[[ Available data, beginning ]]

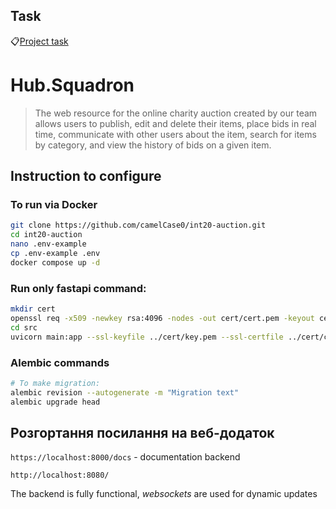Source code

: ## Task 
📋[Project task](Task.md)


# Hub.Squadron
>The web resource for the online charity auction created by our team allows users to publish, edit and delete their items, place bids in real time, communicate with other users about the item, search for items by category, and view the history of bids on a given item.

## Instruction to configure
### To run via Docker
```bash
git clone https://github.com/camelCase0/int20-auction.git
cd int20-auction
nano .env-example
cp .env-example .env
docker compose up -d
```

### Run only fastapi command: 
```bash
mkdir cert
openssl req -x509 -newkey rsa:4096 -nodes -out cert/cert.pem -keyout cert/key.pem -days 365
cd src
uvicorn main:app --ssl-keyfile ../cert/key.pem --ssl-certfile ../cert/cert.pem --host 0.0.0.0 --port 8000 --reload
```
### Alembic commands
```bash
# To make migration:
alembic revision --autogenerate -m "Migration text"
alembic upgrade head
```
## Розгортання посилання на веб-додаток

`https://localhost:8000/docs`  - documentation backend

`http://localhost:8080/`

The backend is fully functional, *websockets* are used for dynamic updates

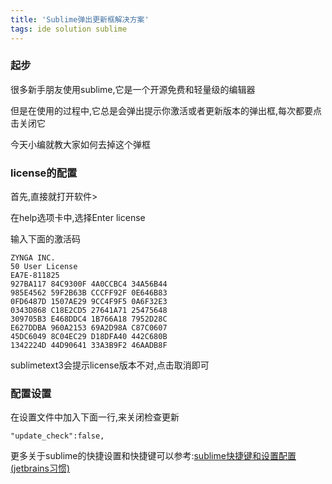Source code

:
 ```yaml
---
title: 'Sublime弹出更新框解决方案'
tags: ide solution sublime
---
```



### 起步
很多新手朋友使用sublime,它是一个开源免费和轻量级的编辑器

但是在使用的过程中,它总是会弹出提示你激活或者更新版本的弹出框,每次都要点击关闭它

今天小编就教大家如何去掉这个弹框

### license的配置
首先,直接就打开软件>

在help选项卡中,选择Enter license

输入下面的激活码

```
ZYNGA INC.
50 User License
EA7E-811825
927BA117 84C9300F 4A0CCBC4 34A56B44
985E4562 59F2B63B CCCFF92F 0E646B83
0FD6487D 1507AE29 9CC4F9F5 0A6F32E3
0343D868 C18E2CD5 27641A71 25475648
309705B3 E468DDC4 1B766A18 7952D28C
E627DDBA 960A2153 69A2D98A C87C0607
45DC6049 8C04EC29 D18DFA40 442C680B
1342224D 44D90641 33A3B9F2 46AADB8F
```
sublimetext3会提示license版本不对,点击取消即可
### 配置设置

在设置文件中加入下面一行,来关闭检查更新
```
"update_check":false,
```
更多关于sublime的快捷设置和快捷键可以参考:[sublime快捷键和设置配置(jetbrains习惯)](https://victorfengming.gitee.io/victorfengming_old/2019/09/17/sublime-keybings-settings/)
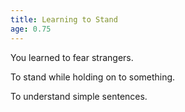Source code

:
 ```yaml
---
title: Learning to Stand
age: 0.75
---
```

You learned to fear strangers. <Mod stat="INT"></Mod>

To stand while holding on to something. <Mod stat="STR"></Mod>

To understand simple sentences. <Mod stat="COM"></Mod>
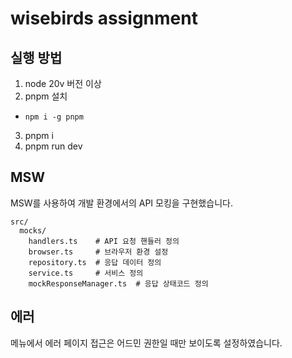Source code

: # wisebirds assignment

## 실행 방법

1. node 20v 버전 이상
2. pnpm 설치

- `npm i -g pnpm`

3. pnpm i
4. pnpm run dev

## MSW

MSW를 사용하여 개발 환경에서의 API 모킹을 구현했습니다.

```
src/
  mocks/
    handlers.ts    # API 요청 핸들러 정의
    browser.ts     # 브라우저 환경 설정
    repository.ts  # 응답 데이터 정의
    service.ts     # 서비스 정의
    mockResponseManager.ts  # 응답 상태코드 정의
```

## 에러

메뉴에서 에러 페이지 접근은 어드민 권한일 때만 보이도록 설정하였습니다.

[[ Available data, end ]]

Work order>
Restate the records above in full and word for word, but do not carry over any pictures.

Solved problem>
Source code

: ## Task 
📋[Project task](Task.md)


# Hub.Squadron
>The web resource for the online charity auction created by our team allows users to publish, edit and delete their items, place bids in real time, communicate with other users about the item, search for items by category, and view the history of bids on a given item.

## Instruction to configure
### To run via Docker
```bash
git clone https://github.com/camelCase0/int20-auction.git
cd int20-auction
nano .env-example
cp .env-example .env
docker compose up -d
```

### Run only fastapi command: 
```bash
mkdir cert
openssl req -x509 -newkey rsa:4096 -nodes -out cert/cert.pem -keyout cert/key.pem -days 365
cd src
uvicorn main:app --ssl-keyfile ../cert/key.pem --ssl-certfile ../cert/cert.pem --host 0.0.0.0 --port 8000 --reload
```
### Alembic commands
```bash
# To make migration:
alembic revision --autogenerate -m "Migration text"
alembic upgrade head
```
## Розгортання посилання на веб-додаток

`https://localhost:8000/docs`  - documentation backend

`http://localhost:8080/`

The backend is fully functional, *websockets* are used for dynamic updates

Source code

:
 ```yaml
---
title: 'Sublime弹出更新框解决方案'
tags: ide solution sublime
---
```



### 起步
很多新手朋友使用sublime,它是一个开源免费和轻量级的编辑器

但是在使用的过程中,它总是会弹出提示你激活或者更新版本的弹出框,每次都要点击关闭它

今天小编就教大家如何去掉这个弹框

### license的配置
首先,直接就打开软件>

在help选项卡中,选择Enter license

输入下面的激活码

```
ZYNGA INC.
50 User License
EA7E-811825
927BA117 84C9300F 4A0CCBC4 34A56B44
985E4562 59F2B63B CCCFF92F 0E646B83
0FD6487D 1507AE29 9CC4F9F5 0A6F32E3
0343D868 C18E2CD5 27641A71 25475648
309705B3 E468DDC4 1B766A18 7952D28C
E627DDBA 960A2153 69A2D98A C87C0607
45DC6049 8C04EC29 D18DFA40 442C680B
1342224D 44D90641 33A3B9F2 46AADB8F
```
sublimetext3会提示license版本不对,点击取消即可
### 配置设置

在设置文件中加入下面一行,来关闭检查更新
```
"update_check":false,
```
更多关于sublime的快捷设置和快捷键可以参考:[sublime快捷键和设置配置(jetbrains习惯)](https://victorfengming.gitee.io/victorfengming_old/2019/09/17/sublime-keybings-settings/)
Source code

:
 ```yaml
---
title: Learning to Stand
age: 0.75
---
```

You learned to fear strangers. <Mod stat="INT"></Mod>

To stand while holding on to something. <Mod stat="STR"></Mod>

To understand simple sentences. <Mod stat="COM"></Mod>
Source code

: # wisebirds assignment

## 실행 방법

1. node 20v 버전 이상
2. pnpm 설치

- `npm i -g pnpm`

3. pnpm i
4. pnpm run dev

## MSW

MSW를 사용하여 개발 환경에서의 API 모킹을 구현했습니다.

```
src/
  mocks/
    handlers.ts    # API 요청 핸들러 정의
    browser.ts     # 브라우저 환경 설정
    repository.ts  # 응답 데이터 정의
    service.ts     # 서비스 정의
    mockResponseManager.ts  # 응답 상태코드 정의
```

## 에러

메뉴에서 에러 페이지 접근은 어드민 권한일 때만 보이도록 설정하였습니다.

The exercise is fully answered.